“I’m very sorry,” she said. “You must be relieved it’s all over.”
If she could have been Mrs. Sutton for half an hour! But she was Anna, and her feelings could only find outlet in her eyes. Happily young Price was of those meek ones who know by instinct the language of the eyes.
“You’ve come about the works, I suppose?” she went on.
“Yes,” he said. “Is your father in? I want to see him very particular.”

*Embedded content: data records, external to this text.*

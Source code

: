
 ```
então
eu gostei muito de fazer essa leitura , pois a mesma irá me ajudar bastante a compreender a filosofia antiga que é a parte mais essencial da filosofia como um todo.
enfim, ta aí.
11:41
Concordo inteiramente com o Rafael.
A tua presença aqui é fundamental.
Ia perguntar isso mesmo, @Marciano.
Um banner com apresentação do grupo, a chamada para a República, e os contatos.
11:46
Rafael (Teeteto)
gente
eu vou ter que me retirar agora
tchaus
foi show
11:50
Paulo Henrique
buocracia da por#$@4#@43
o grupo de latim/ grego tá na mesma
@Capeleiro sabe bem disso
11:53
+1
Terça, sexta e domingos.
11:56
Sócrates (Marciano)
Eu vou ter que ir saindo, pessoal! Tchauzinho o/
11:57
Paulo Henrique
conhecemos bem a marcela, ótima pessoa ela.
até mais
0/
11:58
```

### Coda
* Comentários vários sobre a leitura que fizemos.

“He isn’t in now,” she replied: “but he will be back by four o’clock.”
“That’s an hour. You don’t know where he is?” She shook her head. “Well,” he continued, “I must tell you, then. I’ve come up to do it, and do it I must. I can’t come up again; neither can I wait. You remember that bill of exchange as we gave you some weeks back towards rent?”
“Yes,” she said. There was a pause. He stood up, and moved to the mantelpiece. Her gaze followed him intently, but she had no idea what he was about to say.
“It’s forged, Miss Tellwright.” He sat down again, and seemed calmer, braver, ready to meet any conceivable set of consequences.
“Forged!” she repeated, not immediately grasping the significance of the avowal.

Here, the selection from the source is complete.